DIRECTIONS: When you retype the data, keep every word exactly and include none of the pictures.

DATA below:

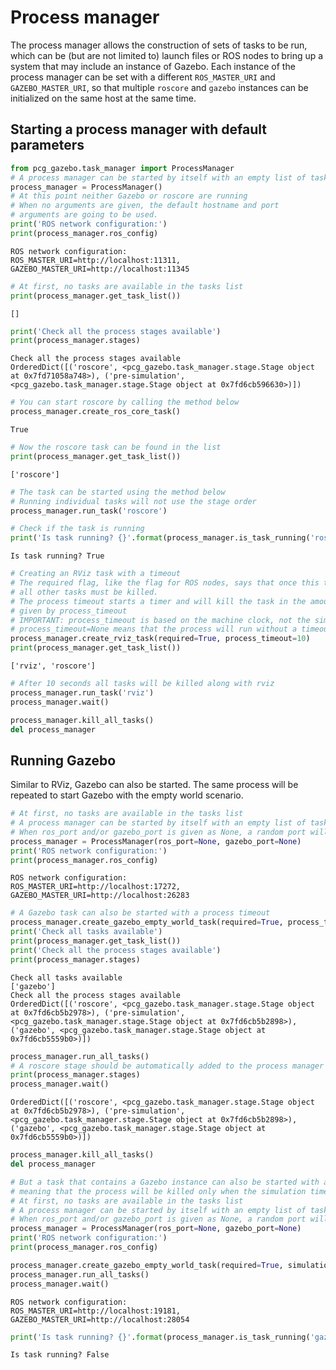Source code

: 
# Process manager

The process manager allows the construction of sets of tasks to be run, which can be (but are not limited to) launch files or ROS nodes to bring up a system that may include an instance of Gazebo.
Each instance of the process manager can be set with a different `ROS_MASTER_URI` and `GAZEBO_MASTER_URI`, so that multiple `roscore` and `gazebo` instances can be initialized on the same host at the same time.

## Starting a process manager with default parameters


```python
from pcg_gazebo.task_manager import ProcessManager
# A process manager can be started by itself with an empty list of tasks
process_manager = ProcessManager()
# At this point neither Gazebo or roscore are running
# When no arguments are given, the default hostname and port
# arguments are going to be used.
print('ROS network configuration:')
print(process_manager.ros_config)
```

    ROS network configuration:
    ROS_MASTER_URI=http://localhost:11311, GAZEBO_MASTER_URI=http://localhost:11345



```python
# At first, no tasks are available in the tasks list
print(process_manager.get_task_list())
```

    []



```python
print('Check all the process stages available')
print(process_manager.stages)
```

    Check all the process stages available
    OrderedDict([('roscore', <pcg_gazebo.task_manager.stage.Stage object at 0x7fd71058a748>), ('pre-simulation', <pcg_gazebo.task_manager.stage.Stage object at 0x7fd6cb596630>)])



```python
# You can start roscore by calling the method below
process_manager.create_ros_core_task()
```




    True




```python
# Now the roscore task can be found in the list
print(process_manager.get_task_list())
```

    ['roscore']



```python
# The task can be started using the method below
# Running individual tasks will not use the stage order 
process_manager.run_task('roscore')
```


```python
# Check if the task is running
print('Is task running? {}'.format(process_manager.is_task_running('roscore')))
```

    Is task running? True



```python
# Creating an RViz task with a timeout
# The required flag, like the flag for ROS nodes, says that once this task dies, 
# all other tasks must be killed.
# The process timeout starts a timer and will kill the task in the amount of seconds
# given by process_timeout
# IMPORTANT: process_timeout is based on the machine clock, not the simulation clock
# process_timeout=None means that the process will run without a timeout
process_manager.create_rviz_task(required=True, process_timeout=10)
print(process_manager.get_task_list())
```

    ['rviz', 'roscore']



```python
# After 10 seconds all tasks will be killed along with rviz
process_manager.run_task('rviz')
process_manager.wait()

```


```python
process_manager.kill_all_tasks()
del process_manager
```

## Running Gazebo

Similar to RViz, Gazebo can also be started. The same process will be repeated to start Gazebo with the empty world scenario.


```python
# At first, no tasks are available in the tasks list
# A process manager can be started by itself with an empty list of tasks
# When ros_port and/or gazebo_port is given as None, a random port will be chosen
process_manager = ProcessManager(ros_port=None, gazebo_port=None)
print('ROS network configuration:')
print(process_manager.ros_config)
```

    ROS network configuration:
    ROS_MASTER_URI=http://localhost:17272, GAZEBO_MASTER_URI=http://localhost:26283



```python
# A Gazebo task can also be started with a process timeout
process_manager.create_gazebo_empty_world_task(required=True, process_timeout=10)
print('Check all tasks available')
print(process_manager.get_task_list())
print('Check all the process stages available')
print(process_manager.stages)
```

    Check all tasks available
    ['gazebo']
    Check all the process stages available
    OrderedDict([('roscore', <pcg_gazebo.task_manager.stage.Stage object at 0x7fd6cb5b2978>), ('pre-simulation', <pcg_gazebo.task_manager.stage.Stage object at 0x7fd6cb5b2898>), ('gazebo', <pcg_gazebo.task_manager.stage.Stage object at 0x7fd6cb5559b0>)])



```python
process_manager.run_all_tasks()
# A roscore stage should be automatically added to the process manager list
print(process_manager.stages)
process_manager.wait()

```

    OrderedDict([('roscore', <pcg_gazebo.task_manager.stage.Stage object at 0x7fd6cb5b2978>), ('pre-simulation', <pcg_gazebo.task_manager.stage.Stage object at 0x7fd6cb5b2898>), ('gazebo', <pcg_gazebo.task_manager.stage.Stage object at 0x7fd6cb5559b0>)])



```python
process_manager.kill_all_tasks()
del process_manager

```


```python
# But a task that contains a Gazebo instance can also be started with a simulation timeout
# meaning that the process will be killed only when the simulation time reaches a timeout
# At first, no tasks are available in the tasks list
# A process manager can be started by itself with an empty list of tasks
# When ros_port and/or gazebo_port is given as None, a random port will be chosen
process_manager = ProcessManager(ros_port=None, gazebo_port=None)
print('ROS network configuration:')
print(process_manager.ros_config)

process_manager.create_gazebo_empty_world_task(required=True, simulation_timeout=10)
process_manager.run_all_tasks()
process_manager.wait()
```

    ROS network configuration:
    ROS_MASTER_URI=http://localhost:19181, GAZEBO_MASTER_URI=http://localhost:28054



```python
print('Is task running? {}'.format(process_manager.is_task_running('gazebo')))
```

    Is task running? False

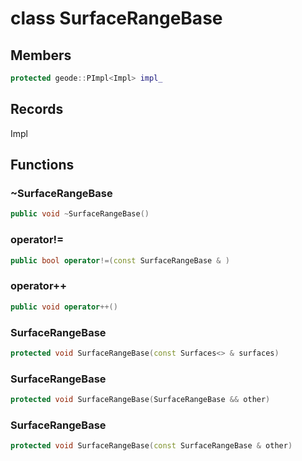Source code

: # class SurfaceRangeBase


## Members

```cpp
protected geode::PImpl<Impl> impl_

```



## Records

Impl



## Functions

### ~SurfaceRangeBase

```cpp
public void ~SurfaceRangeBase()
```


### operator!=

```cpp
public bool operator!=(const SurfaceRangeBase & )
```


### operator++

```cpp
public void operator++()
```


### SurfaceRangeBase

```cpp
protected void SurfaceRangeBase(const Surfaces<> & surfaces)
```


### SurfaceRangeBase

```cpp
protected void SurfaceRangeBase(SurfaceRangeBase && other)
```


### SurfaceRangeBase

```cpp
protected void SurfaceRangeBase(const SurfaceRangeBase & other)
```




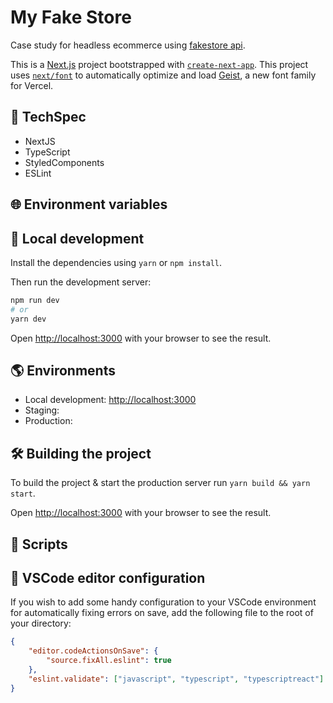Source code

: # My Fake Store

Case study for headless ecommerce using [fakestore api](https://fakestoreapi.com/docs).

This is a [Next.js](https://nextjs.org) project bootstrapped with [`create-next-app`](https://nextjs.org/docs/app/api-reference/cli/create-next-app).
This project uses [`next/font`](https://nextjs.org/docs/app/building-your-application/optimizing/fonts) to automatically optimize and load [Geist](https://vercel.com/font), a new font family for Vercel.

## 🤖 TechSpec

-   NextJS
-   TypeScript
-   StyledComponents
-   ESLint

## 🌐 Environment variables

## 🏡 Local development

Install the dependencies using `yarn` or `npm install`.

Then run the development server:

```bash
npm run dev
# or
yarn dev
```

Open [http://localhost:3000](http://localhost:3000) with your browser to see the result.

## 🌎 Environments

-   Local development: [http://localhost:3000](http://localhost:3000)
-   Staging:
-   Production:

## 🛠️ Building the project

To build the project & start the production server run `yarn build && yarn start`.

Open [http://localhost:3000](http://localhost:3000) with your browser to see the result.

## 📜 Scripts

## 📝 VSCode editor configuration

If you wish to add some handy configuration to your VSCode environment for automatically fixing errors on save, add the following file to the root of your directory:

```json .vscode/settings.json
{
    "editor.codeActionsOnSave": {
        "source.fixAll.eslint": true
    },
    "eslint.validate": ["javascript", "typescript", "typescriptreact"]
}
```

End of DATA.

RESULT FOR THIS EXERCISE:
Source code

: 
# Process manager

The process manager allows the construction of sets of tasks to be run, which can be (but are not limited to) launch files or ROS nodes to bring up a system that may include an instance of Gazebo.
Each instance of the process manager can be set with a different `ROS_MASTER_URI` and `GAZEBO_MASTER_URI`, so that multiple `roscore` and `gazebo` instances can be initialized on the same host at the same time.

## Starting a process manager with default parameters


```python
from pcg_gazebo.task_manager import ProcessManager
# A process manager can be started by itself with an empty list of tasks
process_manager = ProcessManager()
# At this point neither Gazebo or roscore are running
# When no arguments are given, the default hostname and port
# arguments are going to be used.
print('ROS network configuration:')
print(process_manager.ros_config)
```

    ROS network configuration:
    ROS_MASTER_URI=http://localhost:11311, GAZEBO_MASTER_URI=http://localhost:11345



```python
# At first, no tasks are available in the tasks list
print(process_manager.get_task_list())
```

    []



```python
print('Check all the process stages available')
print(process_manager.stages)
```

    Check all the process stages available
    OrderedDict([('roscore', <pcg_gazebo.task_manager.stage.Stage object at 0x7fd71058a748>), ('pre-simulation', <pcg_gazebo.task_manager.stage.Stage object at 0x7fd6cb596630>)])



```python
# You can start roscore by calling the method below
process_manager.create_ros_core_task()
```




    True




```python
# Now the roscore task can be found in the list
print(process_manager.get_task_list())
```

    ['roscore']



```python
# The task can be started using the method below
# Running individual tasks will not use the stage order 
process_manager.run_task('roscore')
```


```python
# Check if the task is running
print('Is task running? {}'.format(process_manager.is_task_running('roscore')))
```

    Is task running? True



```python
# Creating an RViz task with a timeout
# The required flag, like the flag for ROS nodes, says that once this task dies, 
# all other tasks must be killed.
# The process timeout starts a timer and will kill the task in the amount of seconds
# given by process_timeout
# IMPORTANT: process_timeout is based on the machine clock, not the simulation clock
# process_timeout=None means that the process will run without a timeout
process_manager.create_rviz_task(required=True, process_timeout=10)
print(process_manager.get_task_list())
```

    ['rviz', 'roscore']



```python
# After 10 seconds all tasks will be killed along with rviz
process_manager.run_task('rviz')
process_manager.wait()

```


```python
process_manager.kill_all_tasks()
del process_manager
```

## Running Gazebo

Similar to RViz, Gazebo can also be started. The same process will be repeated to start Gazebo with the empty world scenario.


```python
# At first, no tasks are available in the tasks list
# A process manager can be started by itself with an empty list of tasks
# When ros_port and/or gazebo_port is given as None, a random port will be chosen
process_manager = ProcessManager(ros_port=None, gazebo_port=None)
print('ROS network configuration:')
print(process_manager.ros_config)
```

    ROS network configuration:
    ROS_MASTER_URI=http://localhost:17272, GAZEBO_MASTER_URI=http://localhost:26283



```python
# A Gazebo task can also be started with a process timeout
process_manager.create_gazebo_empty_world_task(required=True, process_timeout=10)
print('Check all tasks available')
print(process_manager.get_task_list())
print('Check all the process stages available')
print(process_manager.stages)
```

    Check all tasks available
    ['gazebo']
    Check all the process stages available
    OrderedDict([('roscore', <pcg_gazebo.task_manager.stage.Stage object at 0x7fd6cb5b2978>), ('pre-simulation', <pcg_gazebo.task_manager.stage.Stage object at 0x7fd6cb5b2898>), ('gazebo', <pcg_gazebo.task_manager.stage.Stage object at 0x7fd6cb5559b0>)])



```python
process_manager.run_all_tasks()
# A roscore stage should be automatically added to the process manager list
print(process_manager.stages)
process_manager.wait()

```

    OrderedDict([('roscore', <pcg_gazebo.task_manager.stage.Stage object at 0x7fd6cb5b2978>), ('pre-simulation', <pcg_gazebo.task_manager.stage.Stage object at 0x7fd6cb5b2898>), ('gazebo', <pcg_gazebo.task_manager.stage.Stage object at 0x7fd6cb5559b0>)])



```python
process_manager.kill_all_tasks()
del process_manager

```


```python
# But a task that contains a Gazebo instance can also be started with a simulation timeout
# meaning that the process will be killed only when the simulation time reaches a timeout
# At first, no tasks are available in the tasks list
# A process manager can be started by itself with an empty list of tasks
# When ros_port and/or gazebo_port is given as None, a random port will be chosen
process_manager = ProcessManager(ros_port=None, gazebo_port=None)
print('ROS network configuration:')
print(process_manager.ros_config)

process_manager.create_gazebo_empty_world_task(required=True, simulation_timeout=10)
process_manager.run_all_tasks()
process_manager.wait()
```

    ROS network configuration:
    ROS_MASTER_URI=http://localhost:19181, GAZEBO_MASTER_URI=http://localhost:28054



```python
print('Is task running? {}'.format(process_manager.is_task_running('gazebo')))
```

    Is task running? False

Source code

: # class SurfaceRangeBase


## Members

```cpp
protected geode::PImpl<Impl> impl_

```



## Records

Impl



## Functions

### ~SurfaceRangeBase

```cpp
public void ~SurfaceRangeBase()
```


### operator!=

```cpp
public bool operator!=(const SurfaceRangeBase & )
```


### operator++

```cpp
public void operator++()
```


### SurfaceRangeBase

```cpp
protected void SurfaceRangeBase(const Surfaces<> & surfaces)
```


### SurfaceRangeBase

```cpp
protected void SurfaceRangeBase(SurfaceRangeBase && other)
```


### SurfaceRangeBase

```cpp
protected void SurfaceRangeBase(const SurfaceRangeBase & other)
```




Source code

: # My Fake Store

Case study for headless ecommerce using [fakestore api](https://fakestoreapi.com/docs).

This is a [Next.js](https://nextjs.org) project bootstrapped with [`create-next-app`](https://nextjs.org/docs/app/api-reference/cli/create-next-app).
This project uses [`next/font`](https://nextjs.org/docs/app/building-your-application/optimizing/fonts) to automatically optimize and load [Geist](https://vercel.com/font), a new font family for Vercel.

## 🤖 TechSpec

-   NextJS
-   TypeScript
-   StyledComponents
-   ESLint

## 🌐 Environment variables

## 🏡 Local development

Install the dependencies using `yarn` or `npm install`.

Then run the development server:

```bash
npm run dev
# or
yarn dev
```

Open [http://localhost:3000](http://localhost:3000) with your browser to see the result.

## 🌎 Environments

-   Local development: [http://localhost:3000](http://localhost:3000)
-   Staging:
-   Production:

## 🛠️ Building the project

To build the project & start the production server run `yarn build && yarn start`.

Open [http://localhost:3000](http://localhost:3000) with your browser to see the result.

## 📜 Scripts

## 📝 VSCode editor configuration

If you wish to add some handy configuration to your VSCode environment for automatically fixing errors on save, add the following file to the root of your directory:

```json .vscode/settings.json
{
    "editor.codeActionsOnSave": {
        "source.fixAll.eslint": true
    },
    "eslint.validate": ["javascript", "typescript", "typescriptreact"]
}
```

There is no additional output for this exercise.